TGDF’nin önerisi çözüm mü?
Yılda yaklaşık 220 milyon ton yenebilir ürün çöpe giderken, bu miktar Sahra Altı Afrika ülkelerinin yıllık toplam gıda üretimine denk geliyor. G20 adı verilen ve gelişmekte olan ülkeler olarak belirtilen Türkiye gibi ülkelerde her yıl 150 milyon ton buğday heba oluyor. Bu kayıp, açlıktan ölen ve açlık çeken halkların açlığını ortadan kaldırabilecek buğday miktarının altı katını oluşturuyor. Geçtiğimiz günlerde Türkiye Gıda ve İçecek Sanayii Dernekleri Federasyonu (TGDF) yalnızca yıllık ekmek israfının 1.7 milyar adedi bulduğu Türkiye’de, gıda israfının toplam bedeli 214 milyar TL olarak açıkladı. Yaş meyvesebzede kayıbın ise 12 milyon ton olduğu belirtildi. TGDF’ye göre, Türkiye’de gıda israfının boyutu yıllık 214 milyar lira olurken, dünyada ise israfın ekonomik bedeli 800 milyar dolar.

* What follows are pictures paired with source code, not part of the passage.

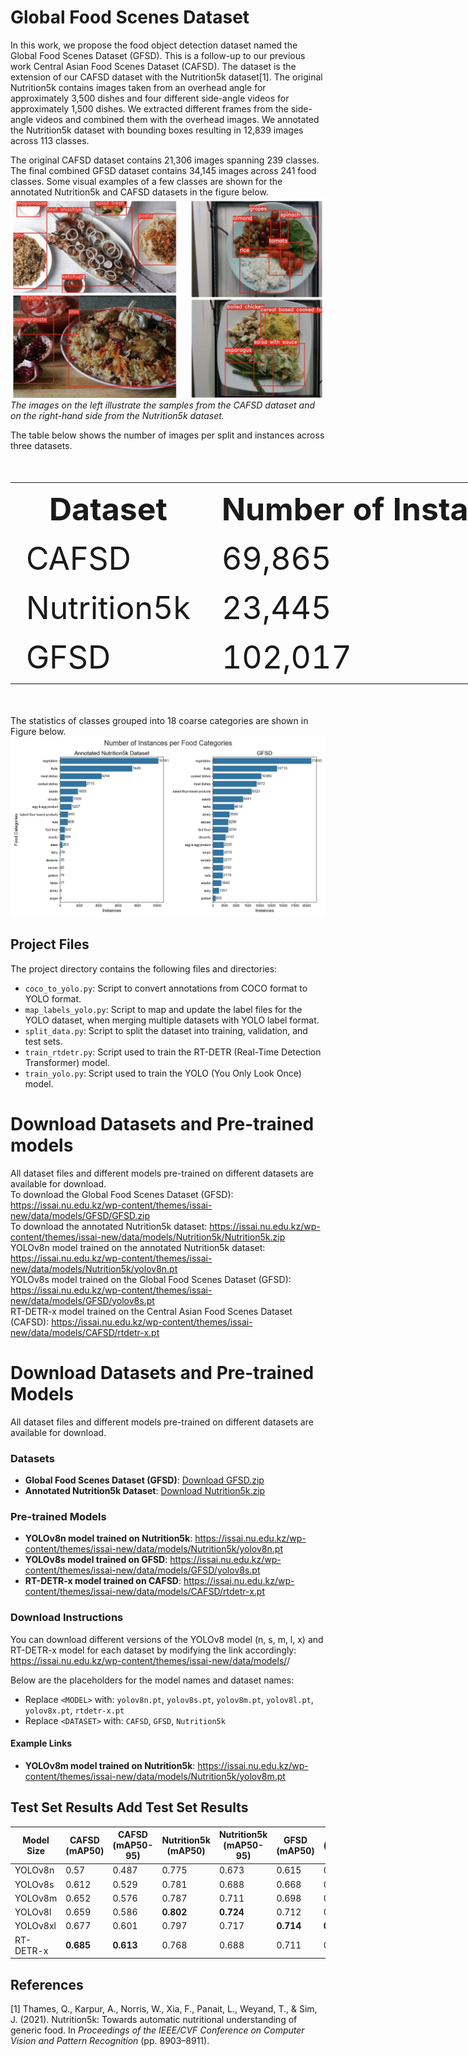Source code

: # Global Food Scenes Dataset

In this work, we propose the food object detection dataset named the Global Food Scenes Dataset (GFSD). This is a follow-up to our previous work Central Asian Food Scenes Dataset (CAFSD). The dataset is the extension of our CAFSD dataset with the Nutrition5k dataset[1]. 
The original Nutrition5k contains images taken from an overhead angle for approximately 3,500 dishes and four different side-angle videos for approximately 1,500 dishes. We extracted different frames from the side-angle videos and combined them with the overhead images.
We annotated the Nutrition5k dataset with bounding boxes resulting in 12,839 images across 113 classes. 

The original CAFSD dataset contains 21,306 images spanning 239 classes. The final combined GFSD dataset contains 34,145 images across 241 food classes. Some visual examples of a few classes are shown for the annotated Nutrition5k and CAFSD datasets in the figure below. 
![Alt text](figures/paper_front.png)
*The images on the left illustrate the samples from the CAFSD dataset and on the right-hand side from the Nutrition5k dataset.*

The table below shows the number of images per split and instances across three datasets.
<table style="font-size:50px; width:300%;">
  <tr>
    <th>Dataset</th>
    <th>Number of Instances</th>
    <th>Train</th>
    <th>Valid</th>
    <th>Test</th>
  </tr>
  <tr>
    <td>CAFSD</td>
    <td>69,865</td>
    <td>17,046</td>
    <td>2,084</td>
    <td>2,176</td>
  </tr>
  <tr>
    <td>Nutrition5k</td>
    <td>23,445</td>
    <td>10,257</td>
    <td>1,272</td>
    <td>1,310</td>
  </tr>
  <tr>
    <td>GFSD</td>
    <td>102,017</td>
    <td>27,303</td>
    <td>3,356</td>
    <td>3,486</td>
  </tr>
</table>


The statistics of classes grouped into 18 coarse categories are shown in Figure below.
![Alt text](figures/categories_subplots.png)


## Project Files

The project directory contains the following files and directories:

- `coco_to_yolo.py`: Script to convert annotations from COCO format to YOLO format.
- `map_labels_yolo.py`: Script to map and update the label files for the YOLO dataset, when merging multiple datasets with YOLO label format.
- `split_data.py`: Script to split the dataset into training, validation, and test sets.
- `train_rtdetr.py`: Script used to train the RT-DETR (Real-Time Detection Transformer) model.
- `train_yolo.py`: Script used to train the YOLO (You Only Look Once) model.

# Download Datasets and Pre-trained models
All dataset files and different models pre-trained on different datasets are available for download.   
To download the Global Food Scenes Dataset (GFSD): https://issai.nu.edu.kz/wp-content/themes/issai-new/data/models/GFSD/GFSD.zip  
To download the annotated Nutrition5k dataset: https://issai.nu.edu.kz/wp-content/themes/issai-new/data/models/Nutrition5k/Nutrition5k.zip  
YOLOv8n model trained on the annotated Nutrition5k dataset: https://issai.nu.edu.kz/wp-content/themes/issai-new/data/models/Nutrition5k/yolov8n.pt  
YOLOv8s model trained on the Global Food Scenes Dataset (GFSD): https://issai.nu.edu.kz/wp-content/themes/issai-new/data/models/GFSD/yolov8s.pt  
RT-DETR-x model trained on the Central Asian Food Scenes Dataset (CAFSD): https://issai.nu.edu.kz/wp-content/themes/issai-new/data/models/CAFSD/rtdetr-x.pt  


# Download Datasets and Pre-trained Models

All dataset files and different models pre-trained on different datasets are available for download.

### Datasets
- **Global Food Scenes Dataset (GFSD)**: [Download GFSD.zip](https://issai.nu.edu.kz/wp-content/themes/issai-new/data/models/GFSD/GFSD.zip)
- **Annotated Nutrition5k Dataset**: [Download Nutrition5k.zip](https://issai.nu.edu.kz/wp-content/themes/issai-new/data/models/Nutrition5k/Nutrition5k.zip)

### Pre-trained Models
- **YOLOv8n model trained on Nutrition5k**: https://issai.nu.edu.kz/wp-content/themes/issai-new/data/models/Nutrition5k/yolov8n.pt
- **YOLOv8s model trained on GFSD**: https://issai.nu.edu.kz/wp-content/themes/issai-new/data/models/GFSD/yolov8s.pt
- **RT-DETR-x model trained on CAFSD**: https://issai.nu.edu.kz/wp-content/themes/issai-new/data/models/CAFSD/rtdetr-x.pt

### Download Instructions
You can download different versions of the YOLOv8 model (n, s, m, l, x) and RT-DETR-x model for each dataset by modifying the link accordingly: https://issai.nu.edu.kz/wp-content/themes/issai-new/data/models/<DATASET>/<MODEL>

Below are the placeholders for the model names and dataset names:
- Replace `<MODEL>` with: `yolov8n.pt`, `yolov8s.pt`, `yolov8m.pt`, `yolov8l.pt`, `yolov8x.pt`, `rtdetr-x.pt`
- Replace `<DATASET>` with: `CAFSD`, `GFSD`, `Nutrition5k`

#### Example Links
- **YOLOv8m model trained on Nutrition5k**: https://issai.nu.edu.kz/wp-content/themes/issai-new/data/models/Nutrition5k/yolov8m.pt



## Test Set Results Add Test Set Results

| Model Size   | CAFSD (mAP50) | CAFSD (mAP50-95)  | Nutrition5k (mAP50)| Nutrition5k (mAP50-95)| GFSD (mAP50)| GFSD (mAP50-95)|
|-------------------------|-------------------|--------------|---------------|--------------|---------------|------------------------|
| YOLOv8n                 | 0.57              | 0.487        | 0.775         | 0.673        | 0.615                 | 0.529         |
| YOLOv8s                 | 0.612             | 0.529        | 0.781         | 0.688        | 0.668                 | 0.584         |
| YOLOv8m                 | 0.652             | 0.576        | 0.787         | 0.711        | 0.698                 | 0.621         |
| YOLOv8l                 | 0.659             | 0.586        | **0.802**         | **0.724**        | 0.712                 | 0.635         |
| YOLOv8xl                | 0.677             | 0.601        | 0.797         | 0.717        | **0.714**                 | **0.641**         |
| RT-DETR-x               | **0.685**             |   **0.613**      |   0.768       |  0.688       |  0.711              |  0.637      |



## References
[1] Thames, Q., Karpur, A., Norris, W., Xia, F., Panait, L., Weyand, T., & Sim, J. (2021). Nutrition5k: Towards automatic nutritional understanding of generic food. In *Proceedings of the IEEE/CVF Conference on Computer Vision and Pattern Recognition* (pp. 8903–8911).
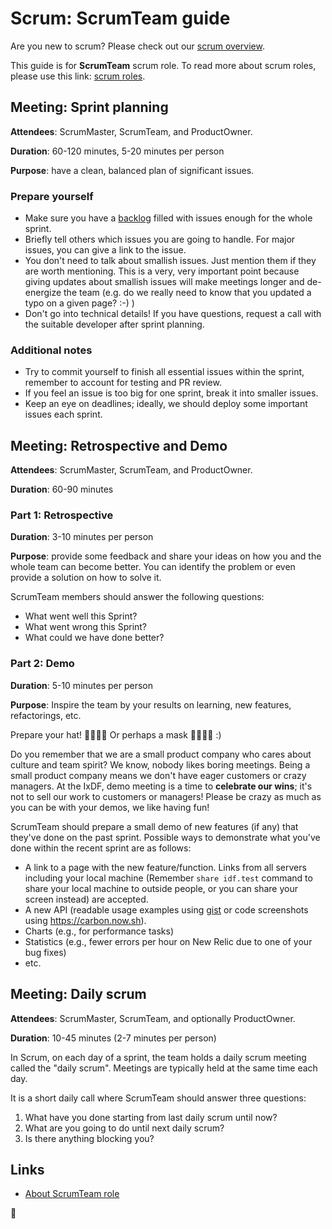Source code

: # Scrum: ScrumTeam guide

Are you new to scrum? Please check out our [scrum overview](README.md).

This guide is for **ScrumTeam** scrum role. To read more about scrum roles, please use this link: [scrum roles](README.md#scrum-roles).

## Meeting: Sprint planning

**Attendees**: ScrumMaster, ScrumTeam, and ProductOwner.

**Duration**: 60-120 minutes, 5-20 minutes per person

**Purpose**: have a clean, balanced plan of significant issues.

### Prepare yourself

-   Make sure you have a [backlog](backlog.md) filled with issues enough for the whole sprint.
-   Briefly tell others which issues you are going to handle. For major issues, you can give a link to the issue.
-   You don't need to talk about smallish issues. Just mention them if they are worth mentioning. This is a very, very important point because giving updates about smallish issues will make meetings longer and de-energize the team (e.g. do we really need to know that you updated a typo on a given page? :-) )
-   Don't go into technical details! If you have questions, request a call with the suitable developer after sprint planning.

### Additional notes

-   Try to commit yourself to finish all essential issues within the sprint, remember to account for testing and PR review.
-   If you feel an issue is too big for one sprint, break it into smaller issues.
-   Keep an eye on deadlines; ideally, we should deploy some important issues each sprint.

## Meeting: Retrospective and Demo

**Attendees**: ScrumMaster, ScrumTeam, and ProductOwner.

**Duration**: 60-90 minutes

### Part 1: Retrospective

**Duration**: 3-10 minutes per person

**Purpose**: provide some feedback and share your ideas on how you
and the whole team can become better.
You can identify the problem or even provide a solution on how to solve it.

ScrumTeam members should answer the following questions:

-   What went well this Sprint?
-   What went wrong this Sprint?
-   What could we have done better?

### Part 2: Demo

**Duration**: 5-10 minutes per person

**Purpose**: Inspire the team by your results on learning, new features, refactorings, etc.

Prepare your hat! 🤠🎅👩‍🚀 Or perhaps a mask 🦹‍♀️🦸‍♂️ :)

Do you remember that we are a small product company who cares about culture and team spirit?
We know, nobody likes boring meetings.
Being a small product company means we don't have eager customers or crazy managers.
At the IxDF, demo meeting is a time to **celebrate our wins**; it's not to sell our work to customers or managers!
Please be crazy as much as you can be with your demos, we like having fun!

ScrumTeam should prepare a small demo of new features (if any) that they've done on the past sprint. Possible ways to demonstrate what you've done within the recent sprint are as follows:

-   A link to a page with the new feature/function. Links from all servers including your local machine (Remember `share idf.test` command to share your local machine to outside people, or you can share your screen instead) are accepted.
-   A new API (readable usage examples using [gist](https://gist.github.com/) or code screenshots using https://carbon.now.sh).
-   Charts (e.g., for performance tasks)
-   Statistics (e.g., fewer errors per hour on New Relic due to one of your bug fixes)
-   etc.

## Meeting: Daily scrum

**Attendees**: ScrumMaster, ScrumTeam, and optionally ProductOwner.

**Duration**: 10-45 minutes (2-7 minutes per person)

In Scrum, on each day of a sprint, the team holds a daily scrum meeting called the "daily scrum".
Meetings are typically held at the same time each day.

It is a short daily call where ScrumTeam should answer three questions:

1.  What have you done starting from last daily scrum until now?
1.  What are you going to do until next daily scrum?
1.  Is there anything blocking you?

## Links

-   [About ScrumTeam role](https://www.mountaingoatsoftware.com/agile/scrum/roles/team)

🦄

Ambalajlı gıda israfı arttırıyor
Türkiye İstatistik Kurumu (TÜİK) verilerine göre, yılda 18 milyon ton meyve ve sebzenin çöpe atıldığı belirtilirken, her yıl üretilen 49 milyon ton meyve ve sebzenin yüzde 25 ila 40’ının, daha sofraya gelmeden üretim, dağıtım ya da tüketim aşamasında kaybedildi. Türkiye’de israfın büyük bir kısmının ise her şey dahil otellerde sunulan açık büfelerde yaşandığı kaydedildi. Sabah, öğle ve akşam sunulan açık büfelerde tadımlık amacıyla her yiyecek alınıyor. Ancak alınanların hepsi yenmediği için yiyeceklerin yarısı çöpe dökülüyor. TGDF yöneticileri, kayıp ve israfın 4’te bir azaltılması halinde bile dünyada 815 milyon kişiyi etkileyen açlık sorunu kalmayacağını belirtirken, çözüm olarak ürünlerin ambalajlı olarak satışa sunulmasıyla kayıpların büyük oranda önüne geçilmesinin sağlanacağını belirtiyorlar. Oysa kapitalist ülkelerde en büyük israfın ambalajlı yiyeceklere konulan kullanım süresi ve büyük marketlerin depo sorunları nedeniyle yaşandığı FAO verilerinde yer alıyor.
Açlığın nedeni kapitalizm
Kapitalist sistem içerisinde tarım ve gıda üretiminin pazar tarafından belirlendiği bir durumda açlık kaçınılmaz sonuçtur. Bazı araştırmalara göre tüm dünya ülkeleri, ABD gibi tüketmesi halinde daha iki dünyaya daha ihtiyaç ortaya konuyor. Kapitalizm var oldukça, dünya üzerinde gıda krizi ve bu krize iklim krizinin de eklenmesiyle birlikte açlık ortadan kalkmayacağı gibi katlanarak büyüyeceği öngörülüyor. Büyük marketler her türden yiyeceği rafına koyarken süresi dolan yiyecekleri raflarından alıp çöpe atıyor. Kapitalizm yerine planlı üretim açlığa tek çözüm yolu olduğu ise biliniyor. Sürekli tüketimin gerekliliği yalanlarını büyüme ve ilerleme sözleriyle süsleyen kapitalizm, IMF, DTÖ, DB gibi örgütleriyle dünyayı kontrol etmektedirler. Kapitalizmin düsturlarından biri olan ve ABD dış politikasını belirleyen kişilerden olan Henry Kissinger’in, “yiyeceği kontrol ederseniz ınsanları da edersiniz” sözleri herşeyin özeti gibi.